O público é para todos
Dois dias depois de alertar para a situação do SNS, em declaração política da sua bancada, o deputado João Dias voltou a sublinhar em plenário que a grande questão que está colocado ao «Ministério é salvar o SNS».
Interpelando directamente a titular da pasta, lembrou-lhe que «os profissionais de saúde foram aqueles que não deixaram ninguém para trás, que estiveram disponíveis, que responderam e continuam a responder». «Sejamos nós a responder agora», exortou o deputado comunista, apontando o caminho: «combater a precariedade, valorizar carreiras e salários».
João Dias, que falava sexta-feira passada em debate de urgência requerido pelo CH sobre o caos nos serviços de urgência de ginecologia e obstetrícia, abordou ainda o Estatuto do SNS para considerar que este «é fundamental para acabar com a promiscuidade entre o público e o privado».
«Vai a senhora ministra permitir que o privado se financie no SNS, permitindo que se acabe com a qualidade no SNS?», inquiriu, antes de lembrar a Marta Temido que o «público é para todos, e o privado é só para alguns».
Iludir as respostas
Numa reacção ao anúncio feito pela ministra da Saúde sobre a «criação de uma comissão de acompanhamento da resposta em urgência de ginecologia e obstetrícia e bloco de partos», a presidente do Grupo Parlamentar do PCP afirmou que o mesmo «não permite dar resposta aos problemas que o Serviço Nacional de Saúde enfrenta».

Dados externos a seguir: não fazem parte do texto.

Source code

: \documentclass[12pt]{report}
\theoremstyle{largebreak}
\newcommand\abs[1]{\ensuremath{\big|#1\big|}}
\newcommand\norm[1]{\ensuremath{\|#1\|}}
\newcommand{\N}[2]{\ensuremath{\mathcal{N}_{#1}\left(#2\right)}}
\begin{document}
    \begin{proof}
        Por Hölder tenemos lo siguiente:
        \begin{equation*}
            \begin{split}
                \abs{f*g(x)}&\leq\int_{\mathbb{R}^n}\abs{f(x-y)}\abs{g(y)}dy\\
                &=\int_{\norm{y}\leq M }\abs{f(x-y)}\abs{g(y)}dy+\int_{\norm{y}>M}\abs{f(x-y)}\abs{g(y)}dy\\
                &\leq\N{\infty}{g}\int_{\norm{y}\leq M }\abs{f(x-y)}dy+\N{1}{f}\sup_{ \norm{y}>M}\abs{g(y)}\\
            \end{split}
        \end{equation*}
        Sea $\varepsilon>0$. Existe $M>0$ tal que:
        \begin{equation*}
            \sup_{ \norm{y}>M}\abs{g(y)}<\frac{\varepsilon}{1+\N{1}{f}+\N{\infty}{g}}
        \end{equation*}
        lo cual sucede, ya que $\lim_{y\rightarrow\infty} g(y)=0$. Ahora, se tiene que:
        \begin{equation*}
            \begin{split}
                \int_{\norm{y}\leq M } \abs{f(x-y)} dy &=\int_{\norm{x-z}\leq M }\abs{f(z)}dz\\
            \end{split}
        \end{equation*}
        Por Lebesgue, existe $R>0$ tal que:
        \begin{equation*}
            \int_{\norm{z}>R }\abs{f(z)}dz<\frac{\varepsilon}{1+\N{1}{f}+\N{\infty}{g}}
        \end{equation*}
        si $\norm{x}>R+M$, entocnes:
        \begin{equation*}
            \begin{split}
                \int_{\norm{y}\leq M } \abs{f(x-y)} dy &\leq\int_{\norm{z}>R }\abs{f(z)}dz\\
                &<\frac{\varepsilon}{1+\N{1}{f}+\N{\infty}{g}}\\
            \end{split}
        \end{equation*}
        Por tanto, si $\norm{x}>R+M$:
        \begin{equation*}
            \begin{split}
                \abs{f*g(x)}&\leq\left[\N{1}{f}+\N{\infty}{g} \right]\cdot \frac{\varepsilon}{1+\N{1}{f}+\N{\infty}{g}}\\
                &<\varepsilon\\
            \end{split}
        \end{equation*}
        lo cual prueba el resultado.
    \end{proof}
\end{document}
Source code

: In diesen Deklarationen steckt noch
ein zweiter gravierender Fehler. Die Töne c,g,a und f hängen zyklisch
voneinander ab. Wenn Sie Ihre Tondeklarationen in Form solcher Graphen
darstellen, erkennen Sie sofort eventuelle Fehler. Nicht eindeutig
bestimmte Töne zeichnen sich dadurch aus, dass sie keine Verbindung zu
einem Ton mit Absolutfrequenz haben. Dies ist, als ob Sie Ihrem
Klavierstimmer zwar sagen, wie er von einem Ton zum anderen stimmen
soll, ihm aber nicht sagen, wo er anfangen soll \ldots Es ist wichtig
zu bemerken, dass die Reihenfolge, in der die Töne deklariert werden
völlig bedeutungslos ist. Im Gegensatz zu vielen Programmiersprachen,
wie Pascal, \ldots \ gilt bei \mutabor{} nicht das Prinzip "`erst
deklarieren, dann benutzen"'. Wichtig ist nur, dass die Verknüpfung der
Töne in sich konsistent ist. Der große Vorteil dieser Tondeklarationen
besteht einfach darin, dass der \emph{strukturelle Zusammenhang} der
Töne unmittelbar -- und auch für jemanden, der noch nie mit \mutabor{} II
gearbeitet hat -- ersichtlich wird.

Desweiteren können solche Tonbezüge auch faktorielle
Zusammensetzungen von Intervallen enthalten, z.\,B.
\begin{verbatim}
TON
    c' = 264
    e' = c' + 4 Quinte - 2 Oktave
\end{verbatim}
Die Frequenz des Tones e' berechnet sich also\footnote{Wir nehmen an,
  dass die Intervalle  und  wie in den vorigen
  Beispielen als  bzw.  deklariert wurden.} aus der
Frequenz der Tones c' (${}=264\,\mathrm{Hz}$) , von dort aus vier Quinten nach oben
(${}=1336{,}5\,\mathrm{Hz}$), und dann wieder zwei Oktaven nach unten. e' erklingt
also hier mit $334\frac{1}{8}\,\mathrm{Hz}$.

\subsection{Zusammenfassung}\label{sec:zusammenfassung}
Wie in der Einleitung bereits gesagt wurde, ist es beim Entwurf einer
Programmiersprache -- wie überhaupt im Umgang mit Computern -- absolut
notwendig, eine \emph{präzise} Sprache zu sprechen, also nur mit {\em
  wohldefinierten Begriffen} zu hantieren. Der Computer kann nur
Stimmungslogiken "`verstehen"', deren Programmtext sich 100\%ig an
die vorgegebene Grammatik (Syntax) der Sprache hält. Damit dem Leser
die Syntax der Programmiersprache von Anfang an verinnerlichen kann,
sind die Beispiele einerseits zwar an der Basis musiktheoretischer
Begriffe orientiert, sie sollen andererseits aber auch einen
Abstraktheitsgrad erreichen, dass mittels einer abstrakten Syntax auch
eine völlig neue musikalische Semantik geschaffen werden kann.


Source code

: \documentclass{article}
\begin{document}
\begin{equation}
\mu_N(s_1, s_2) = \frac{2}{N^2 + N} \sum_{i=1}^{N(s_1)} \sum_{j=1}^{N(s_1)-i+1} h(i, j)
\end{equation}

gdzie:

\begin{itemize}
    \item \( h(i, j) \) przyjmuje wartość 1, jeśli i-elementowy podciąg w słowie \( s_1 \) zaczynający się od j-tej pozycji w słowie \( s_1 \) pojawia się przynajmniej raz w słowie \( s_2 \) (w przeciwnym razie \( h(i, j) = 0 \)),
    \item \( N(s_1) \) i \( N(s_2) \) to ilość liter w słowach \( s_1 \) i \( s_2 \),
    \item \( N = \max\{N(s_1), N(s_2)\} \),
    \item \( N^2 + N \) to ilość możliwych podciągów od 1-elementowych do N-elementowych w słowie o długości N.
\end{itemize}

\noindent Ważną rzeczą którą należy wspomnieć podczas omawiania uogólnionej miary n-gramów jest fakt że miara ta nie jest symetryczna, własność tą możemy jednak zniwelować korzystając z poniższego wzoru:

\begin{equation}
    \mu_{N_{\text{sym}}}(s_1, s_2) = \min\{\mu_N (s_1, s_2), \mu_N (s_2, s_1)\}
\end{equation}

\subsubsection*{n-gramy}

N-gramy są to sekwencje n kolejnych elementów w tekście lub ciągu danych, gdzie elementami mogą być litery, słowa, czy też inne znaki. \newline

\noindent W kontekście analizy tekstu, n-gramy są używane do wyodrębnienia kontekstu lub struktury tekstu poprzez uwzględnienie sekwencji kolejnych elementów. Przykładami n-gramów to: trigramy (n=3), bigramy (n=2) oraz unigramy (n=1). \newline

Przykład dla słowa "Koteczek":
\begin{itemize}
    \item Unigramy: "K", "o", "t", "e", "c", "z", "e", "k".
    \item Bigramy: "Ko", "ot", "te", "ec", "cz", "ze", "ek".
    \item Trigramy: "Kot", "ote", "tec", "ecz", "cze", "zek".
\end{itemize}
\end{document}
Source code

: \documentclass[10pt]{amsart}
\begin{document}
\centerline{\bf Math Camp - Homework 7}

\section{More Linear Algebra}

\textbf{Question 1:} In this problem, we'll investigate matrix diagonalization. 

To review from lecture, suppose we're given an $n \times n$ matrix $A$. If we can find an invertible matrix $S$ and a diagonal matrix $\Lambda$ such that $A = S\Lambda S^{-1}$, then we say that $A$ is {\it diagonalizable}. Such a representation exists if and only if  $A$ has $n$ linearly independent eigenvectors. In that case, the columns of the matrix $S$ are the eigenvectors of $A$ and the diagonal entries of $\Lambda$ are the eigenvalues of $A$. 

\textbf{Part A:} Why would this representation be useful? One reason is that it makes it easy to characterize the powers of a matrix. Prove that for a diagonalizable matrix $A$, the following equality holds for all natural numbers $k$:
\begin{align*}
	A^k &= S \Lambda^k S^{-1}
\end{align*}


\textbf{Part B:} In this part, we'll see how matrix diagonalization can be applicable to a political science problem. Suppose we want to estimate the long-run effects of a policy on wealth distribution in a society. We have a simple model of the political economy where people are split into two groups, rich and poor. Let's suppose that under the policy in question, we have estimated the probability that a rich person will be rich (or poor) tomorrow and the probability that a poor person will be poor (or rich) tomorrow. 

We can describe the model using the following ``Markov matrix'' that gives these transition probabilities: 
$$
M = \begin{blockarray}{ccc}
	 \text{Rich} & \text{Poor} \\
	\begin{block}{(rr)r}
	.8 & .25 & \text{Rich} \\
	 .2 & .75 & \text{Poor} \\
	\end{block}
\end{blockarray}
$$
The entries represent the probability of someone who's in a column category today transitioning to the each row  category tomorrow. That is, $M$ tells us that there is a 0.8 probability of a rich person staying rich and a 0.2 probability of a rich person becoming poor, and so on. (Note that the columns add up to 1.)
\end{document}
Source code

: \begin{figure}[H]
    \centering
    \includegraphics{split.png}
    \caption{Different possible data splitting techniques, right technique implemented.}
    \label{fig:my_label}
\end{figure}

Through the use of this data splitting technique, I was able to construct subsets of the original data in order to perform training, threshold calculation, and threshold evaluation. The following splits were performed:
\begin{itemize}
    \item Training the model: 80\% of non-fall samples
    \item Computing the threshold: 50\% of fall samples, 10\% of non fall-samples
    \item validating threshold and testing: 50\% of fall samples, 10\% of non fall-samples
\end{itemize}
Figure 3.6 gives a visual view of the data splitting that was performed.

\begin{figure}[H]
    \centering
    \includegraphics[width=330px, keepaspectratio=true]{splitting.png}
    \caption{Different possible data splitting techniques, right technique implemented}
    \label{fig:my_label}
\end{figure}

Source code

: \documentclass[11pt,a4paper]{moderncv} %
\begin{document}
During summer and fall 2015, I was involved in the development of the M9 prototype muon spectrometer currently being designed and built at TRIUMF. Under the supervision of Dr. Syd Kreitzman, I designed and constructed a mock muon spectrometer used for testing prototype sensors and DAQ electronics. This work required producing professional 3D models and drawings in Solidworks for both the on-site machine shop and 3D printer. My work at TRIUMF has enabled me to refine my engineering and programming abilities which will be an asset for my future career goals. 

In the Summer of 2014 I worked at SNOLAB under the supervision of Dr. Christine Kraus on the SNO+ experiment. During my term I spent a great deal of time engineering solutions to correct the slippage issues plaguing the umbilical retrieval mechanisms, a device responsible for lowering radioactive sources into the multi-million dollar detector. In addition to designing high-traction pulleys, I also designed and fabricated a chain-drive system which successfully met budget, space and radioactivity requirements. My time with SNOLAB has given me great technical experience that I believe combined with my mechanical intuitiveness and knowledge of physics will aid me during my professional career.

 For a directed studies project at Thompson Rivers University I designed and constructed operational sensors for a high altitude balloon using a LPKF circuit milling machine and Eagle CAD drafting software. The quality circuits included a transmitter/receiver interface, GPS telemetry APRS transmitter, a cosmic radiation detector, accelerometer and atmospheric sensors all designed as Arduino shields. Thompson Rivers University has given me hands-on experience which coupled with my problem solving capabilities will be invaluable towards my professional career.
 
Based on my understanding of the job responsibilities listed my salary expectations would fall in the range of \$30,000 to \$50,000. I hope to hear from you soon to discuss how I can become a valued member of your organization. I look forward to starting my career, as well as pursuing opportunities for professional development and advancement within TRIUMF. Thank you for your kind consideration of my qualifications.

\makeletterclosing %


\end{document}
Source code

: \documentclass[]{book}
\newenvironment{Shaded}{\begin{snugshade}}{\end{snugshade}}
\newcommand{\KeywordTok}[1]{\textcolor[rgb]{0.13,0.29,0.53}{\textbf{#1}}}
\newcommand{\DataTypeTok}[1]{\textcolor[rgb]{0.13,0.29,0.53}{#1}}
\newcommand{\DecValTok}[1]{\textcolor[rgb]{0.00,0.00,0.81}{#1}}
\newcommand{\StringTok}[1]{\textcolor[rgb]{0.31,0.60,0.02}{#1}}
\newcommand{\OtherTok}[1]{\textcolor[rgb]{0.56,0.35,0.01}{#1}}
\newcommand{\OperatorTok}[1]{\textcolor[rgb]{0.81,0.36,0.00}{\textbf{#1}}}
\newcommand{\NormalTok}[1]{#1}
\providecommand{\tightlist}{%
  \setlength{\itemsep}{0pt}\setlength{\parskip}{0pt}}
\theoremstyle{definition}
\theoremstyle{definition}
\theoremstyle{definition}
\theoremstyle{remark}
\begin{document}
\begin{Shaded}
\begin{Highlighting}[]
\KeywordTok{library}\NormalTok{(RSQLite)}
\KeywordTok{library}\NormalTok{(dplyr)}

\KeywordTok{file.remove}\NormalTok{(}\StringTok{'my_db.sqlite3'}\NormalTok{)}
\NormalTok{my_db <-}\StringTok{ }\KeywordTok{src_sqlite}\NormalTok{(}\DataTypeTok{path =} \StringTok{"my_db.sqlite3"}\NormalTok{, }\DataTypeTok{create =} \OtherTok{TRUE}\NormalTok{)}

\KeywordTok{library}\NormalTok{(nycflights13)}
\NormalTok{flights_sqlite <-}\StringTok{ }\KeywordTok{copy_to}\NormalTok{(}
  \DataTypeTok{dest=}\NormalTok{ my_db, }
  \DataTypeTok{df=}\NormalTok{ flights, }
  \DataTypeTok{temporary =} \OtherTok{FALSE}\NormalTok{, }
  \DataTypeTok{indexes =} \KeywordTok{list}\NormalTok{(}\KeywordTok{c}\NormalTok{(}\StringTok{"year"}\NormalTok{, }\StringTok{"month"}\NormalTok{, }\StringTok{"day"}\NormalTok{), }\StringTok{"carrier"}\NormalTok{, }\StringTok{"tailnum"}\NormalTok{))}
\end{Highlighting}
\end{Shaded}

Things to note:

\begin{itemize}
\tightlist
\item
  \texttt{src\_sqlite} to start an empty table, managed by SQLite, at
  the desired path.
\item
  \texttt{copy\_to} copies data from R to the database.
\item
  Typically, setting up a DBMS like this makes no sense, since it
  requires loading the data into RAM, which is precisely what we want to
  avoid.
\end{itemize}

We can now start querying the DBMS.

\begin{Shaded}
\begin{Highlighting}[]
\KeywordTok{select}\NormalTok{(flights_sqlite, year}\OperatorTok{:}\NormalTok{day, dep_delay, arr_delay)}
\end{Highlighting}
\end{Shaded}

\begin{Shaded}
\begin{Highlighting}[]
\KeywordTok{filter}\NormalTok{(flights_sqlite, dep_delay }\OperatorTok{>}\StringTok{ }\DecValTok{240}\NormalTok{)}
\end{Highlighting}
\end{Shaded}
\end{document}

«Tirando a proposta de remuneração do trabalho realizado nos serviços de urgência que a senhora ministra anunciou que seria discutida com os sindicatos, todas as outras medidas que foram anunciadas são medidas a médio-longo prazo que não permitem dar uma resposta imediata, constatou Paula Santos num vídeo publicado no sítio do PCP na Internet.
A transferência de cuidados para os privados e para o sector social, indicada por Marta Temido, é também uma medida vista com «grande preocupação» pelo PCP, uma vez que, segundo a parlamentar comunista, «se não forem tomadas medidas para contratar, fixar e criar condições para que os profissionais de saúde queiram trabalhar no Serviço Nacional de Saúde», a transferência de cuidados para os grupos privados «só irá reduzir ainda mais a capacidade do SNS».
«Quando seria necessário tomar medidas para valorizar as condições de trabalho, por exemplo, implementar o regime de dedicação exclusiva, como o PCP propõe, alargar os incentivos para fixação de profissionais em zonas carenciadas, como propomos – e foi já agendado a nossa proposta para discussão na AR –, o Governo sobre estas questões nada diz», criticou.